▶ [Problem description]
With pictures excluded, copy word for word the lines in the data below from the line containing "# Задание 4" through the line containing "- [Selenium] (https://www.selenium.dev/)".
* * * *
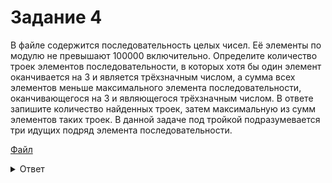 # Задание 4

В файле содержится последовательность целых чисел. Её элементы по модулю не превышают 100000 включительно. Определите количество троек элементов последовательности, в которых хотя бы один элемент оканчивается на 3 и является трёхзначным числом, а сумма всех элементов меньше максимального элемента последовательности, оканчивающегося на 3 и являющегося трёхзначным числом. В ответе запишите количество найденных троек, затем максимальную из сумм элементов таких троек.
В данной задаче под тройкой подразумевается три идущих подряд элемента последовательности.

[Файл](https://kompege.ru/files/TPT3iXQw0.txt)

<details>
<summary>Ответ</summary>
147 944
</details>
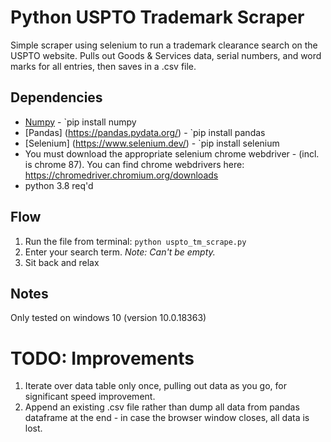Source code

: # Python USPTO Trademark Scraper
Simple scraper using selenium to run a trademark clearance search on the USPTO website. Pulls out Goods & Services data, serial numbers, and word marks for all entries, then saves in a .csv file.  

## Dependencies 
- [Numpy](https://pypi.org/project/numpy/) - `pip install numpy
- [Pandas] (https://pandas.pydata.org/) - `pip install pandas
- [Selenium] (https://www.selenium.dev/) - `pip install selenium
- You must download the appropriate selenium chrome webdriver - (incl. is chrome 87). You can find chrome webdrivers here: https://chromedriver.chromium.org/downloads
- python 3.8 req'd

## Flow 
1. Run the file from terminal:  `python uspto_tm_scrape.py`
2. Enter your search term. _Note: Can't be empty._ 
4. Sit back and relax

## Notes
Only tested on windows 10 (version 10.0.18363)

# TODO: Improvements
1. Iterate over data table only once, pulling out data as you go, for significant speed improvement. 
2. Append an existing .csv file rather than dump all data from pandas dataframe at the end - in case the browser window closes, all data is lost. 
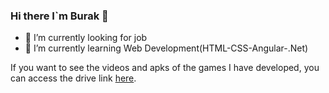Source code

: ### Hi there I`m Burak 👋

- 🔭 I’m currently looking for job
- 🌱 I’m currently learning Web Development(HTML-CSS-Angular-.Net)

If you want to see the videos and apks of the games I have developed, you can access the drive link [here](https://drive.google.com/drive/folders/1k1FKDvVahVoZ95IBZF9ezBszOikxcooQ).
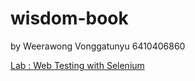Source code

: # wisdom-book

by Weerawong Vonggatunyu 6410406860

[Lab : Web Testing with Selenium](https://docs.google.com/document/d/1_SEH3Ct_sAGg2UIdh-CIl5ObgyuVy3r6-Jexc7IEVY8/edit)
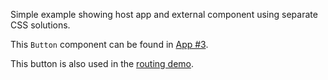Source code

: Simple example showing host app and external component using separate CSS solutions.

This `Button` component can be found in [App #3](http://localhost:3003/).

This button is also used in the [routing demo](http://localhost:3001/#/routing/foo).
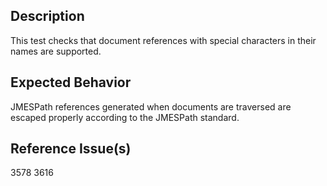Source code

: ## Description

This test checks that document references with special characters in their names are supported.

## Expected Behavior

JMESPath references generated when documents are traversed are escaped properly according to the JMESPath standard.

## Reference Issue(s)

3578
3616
* * * *
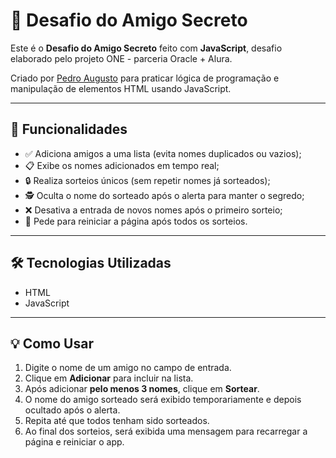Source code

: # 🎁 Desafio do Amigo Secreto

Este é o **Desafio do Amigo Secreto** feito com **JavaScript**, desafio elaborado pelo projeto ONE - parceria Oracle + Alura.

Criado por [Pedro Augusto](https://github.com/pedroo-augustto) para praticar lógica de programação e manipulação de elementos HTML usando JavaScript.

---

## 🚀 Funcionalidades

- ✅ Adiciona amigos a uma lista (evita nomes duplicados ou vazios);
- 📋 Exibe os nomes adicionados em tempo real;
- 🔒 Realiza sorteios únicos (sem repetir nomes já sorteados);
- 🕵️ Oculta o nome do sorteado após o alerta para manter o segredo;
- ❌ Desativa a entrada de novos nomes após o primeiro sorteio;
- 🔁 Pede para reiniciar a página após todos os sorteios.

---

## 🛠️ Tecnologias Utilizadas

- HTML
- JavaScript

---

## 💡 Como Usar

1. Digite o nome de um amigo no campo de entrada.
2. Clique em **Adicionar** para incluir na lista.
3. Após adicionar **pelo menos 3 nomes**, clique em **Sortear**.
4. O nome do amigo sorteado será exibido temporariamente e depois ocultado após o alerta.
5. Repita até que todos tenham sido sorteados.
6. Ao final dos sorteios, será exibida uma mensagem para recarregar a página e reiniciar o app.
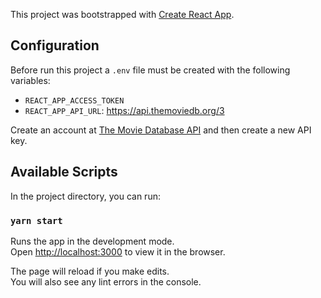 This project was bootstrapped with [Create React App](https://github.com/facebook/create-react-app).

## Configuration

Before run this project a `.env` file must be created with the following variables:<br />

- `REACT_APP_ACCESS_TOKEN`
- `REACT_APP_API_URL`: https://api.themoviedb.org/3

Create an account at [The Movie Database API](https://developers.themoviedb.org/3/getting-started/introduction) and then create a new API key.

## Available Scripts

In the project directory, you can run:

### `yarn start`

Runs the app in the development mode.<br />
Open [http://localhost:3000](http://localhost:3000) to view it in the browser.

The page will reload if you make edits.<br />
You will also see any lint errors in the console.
* * * *
▶ [Solution below]
 # Задание 4

В файле содержится последовательность целых чисел. Её элементы по модулю не превышают 100000 включительно. Определите количество троек элементов последовательности, в которых хотя бы один элемент оканчивается на 3 и является трёхзначным числом, а сумма всех элементов меньше максимального элемента последовательности, оканчивающегося на 3 и являющегося трёхзначным числом. В ответе запишите количество найденных троек, затем максимальную из сумм элементов таких троек.
В данной задаче под тройкой подразумевается три идущих подряд элемента последовательности.

[Файл](https://kompege.ru/files/TPT3iXQw0.txt)

<details>
<summary>Ответ</summary>
147 944
</details>
Source code

: # Python USPTO Trademark Scraper
Simple scraper using selenium to run a trademark clearance search on the USPTO website. Pulls out Goods & Services data, serial numbers, and word marks for all entries, then saves in a .csv file.  

## Dependencies 
- [Numpy](https://pypi.org/project/numpy/) - `pip install numpy
- [Pandas] (https://pandas.pydata.org/) - `pip install pandas
- [Selenium] (https://www.selenium.dev/) - `pip install selenium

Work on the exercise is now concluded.